В развязках и концовках (т. е. заключительных репликах или монологах) пьес Островского наиболее чётко авторская концепция проявляется в исторических хрониках. Здесь «под занавес» тот или иной персонаж произносит поучительный монолог. В «Дмитрии Самозванце и Василии Шуйском» (1867)11 князь Голицын (второстепенный персонаж) подводит итог двум царствованиям и предрекает близкий крах Шуйского:

Крамолой сел Борис, а Дмитрий силой:
Обоим трон московский был могилой.
Для Шуйского примеров не довольно;
Он хочет сесть на царство самовольно —
Не царствовать ему! На трон свободный
Садится лишь избранник всенародный (VII, 125).

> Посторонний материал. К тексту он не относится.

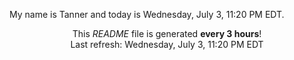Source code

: My name is Tanner and today is Wednesday, July 3, 11:20 PM EDT.

<p align="center">This <i>README</i> file is generated <b>every 3 hours</b>!</br>Last refresh: Wednesday, July 3, 11:20 PM EDT<br /></p>

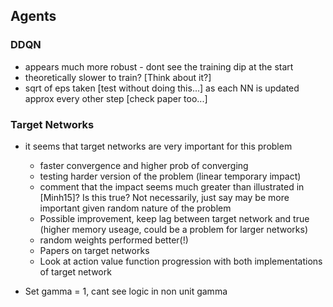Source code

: ## Agents
### DDQN
- appears much more robust - dont see the training dip at the start
- theoretically slower to train? [Think about it?]
- sqrt of eps taken [test without doing this...] as each NN is updated approx every other step [check paper too...]

### Target Networks
- it seems that target networks are very important for this problem
	- faster convergence and higher prob of converging
	- testing harder version of the problem (linear temporary impact)
	- comment that the impact seems much greater than illustrated in [Minh15]? Is this true? Not necessarily, just say may be more important given random nature of the problem
	- Possible improvement, keep lag between target network and true (higher memory useage, could be a problem for larger networks)
	- random weights performed better(!)
	- Papers on target networks
	- Look at action value function progression with both implementations of target network

- Set gamma = 1, cant see logic in non unit gamma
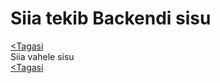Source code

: # Siia tekib Backendi sisu

[<Tagasi](../../README.md)  
Siia vahele sisu  
[<Tagasi](../../README.md)
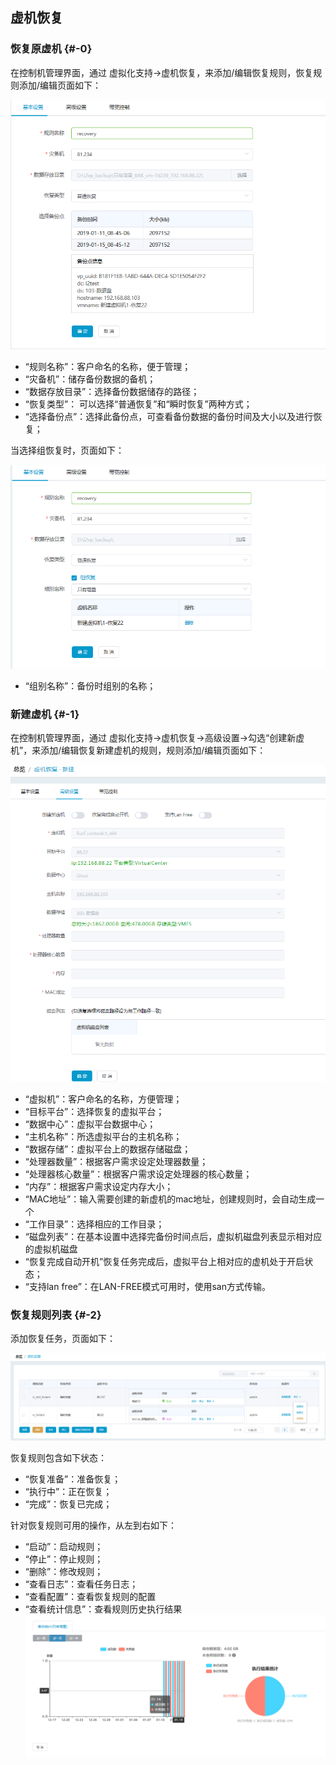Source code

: ## 虚机恢复

### 恢复原虚机 {#-0}

在控制机管理界面，通过 虚拟化支持-&gt;虚机恢复，来添加/编辑恢复规则，恢复规则添加/编辑页面如下：

![](/assets/V7.1.2019011513.png)

*   “规则名称”：客户命名的名称，便于管理；
*   “灾备机”：储存备份数据的备机；
*   “数据存放目录”：选择备份数据储存的路径；
*   “恢复类型”： 可以选择“普通恢复”和“瞬时恢复”两种方式；
*   “选择备份点”：选择此备份点，可查看备份数据的备份时间及大小以及进行恢复；

当选择组恢复时，页面如下：

![](/assets/V7.1.2019011514.png)

* “组别名称”：备份时组别的名称；

### 新建虚机 {#-1}

在控制机管理界面，通过 虚拟化支持-&gt;虚机恢复-&gt;高级设置-&gt;勾选“创建新虚机”，来添加/编辑恢复新建虚机的规则，规则添加/编辑页面如下：

![](/assets/V7.120190325122726.png)

*   “虚拟机”：客户命名的名称，方便管理；
*   “目标平台”：选择恢复的虚拟平台；
*   “数据中心”：虚拟平台数据中心；
*   “主机名称”：所选虚拟平台的主机名称；
*   “数据存储”：虚拟平台上的数据存储磁盘；
*   “处理器数量”：根据客户需求设定处理器数量；
*   “处理器核心数量”：根据客户需求设定处理器的核心数量；
*   “内存”：根据客户需求设定内存大小；
*   “MAC地址”：输入需要创建的新虚机的mac地址，创建规则时，会自动生成一个
*   “工作目录”：选择相应的工作目录；
*   “磁盘列表”：在基本设置中选择完备份时间点后，虚拟机磁盘列表显示相对应的虚拟机磁盘
*   “恢复完成自动开机”恢复任务完成后，虚拟平台上相对应的虚机处于开启状态；
*   “支持lan free”：在LAN-FREE模式可用时，使用san方式传输。



### 恢复规则列表 {#-2}

添加恢复任务，页面如下：

![](/assets/V7.1.2019011516.png)

恢复规则包含如下状态：

*   “恢复准备”：准备恢复；
*   “执行中”：正在恢复；
*   “完成”：恢复已完成；

针对恢复规则可用的操作，从左到右如下：

*   “启动”：启动规则；
*   “停止”：停止规则；
*   “删除”：修改规则；
*   “查看日志”：查看任务日志；
*   “查看配置”：查看恢复规则的配置
*   “查看统计信息”：查看规则历史执行结果
![](/assets/V7.1.2019011517.png)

Аналогичны концовки пьес «Тушино» (1867), «Козьма Захарьич Минин, Сухорук» (постановка 1866 г., вторая редакция), «Комик XVII столетия» (1873), где окольничий Матвеев прославляет царя Алексея Михайловича как покровителя театра:

И в нашем государстве
Комидию заводит царь великий
На пользу нам; народ её полюбит (VII, 363).

И это понятно: события государственной важности (открытие профессионального театра — в их числе) подлежат однозначной оценке.

В пьесах на современные темы немало благополучных, счастливых развязок, к которым вполне применима пословица: «Конец — делу венец». Конфликт разрешается победой добра, как в волшебной сказке — например, в «Сказке об Иване-царевиче, жар-птице и о сером волке»: «Царь Выслав весьма осердился на Димитрия и Василья царевичей и посадил их в темницу; а Иван-царевич женился на прекрасной королевне Елене и начал с нею жить дружно, полюбовно, так что один без другого ниже единой минуты пробыть не могли»12.

Развязки комедий «Не в свои сани не садись» (1853), «Бедность не порок» (1854), написанных в пору увлечения драматургом славянофильскими идеями, представляют неожиданный переход от несчастья к счастью: посрамлены Вихорев, Коршунов, в перспективе — свадьба Дуни и Бородкина, Любови Гордеевны и Мити. В сходной по своему сюжету комедии «Не всё коту масленица» (1871) комизм явно преобладает над драматизмом ситуации, что подчёркнуто перекличкой заглавия и концовки — ответа Кругловой (отказавшей посватавшемуся к её дочери богатому купцу-самодуру Ахову) на его вопрос:

«Ахов. <...> Отчего вы не лежите теперь в ногах у меня по-старому; а я же стою перед вами весь обруганный, без всякой моей вины?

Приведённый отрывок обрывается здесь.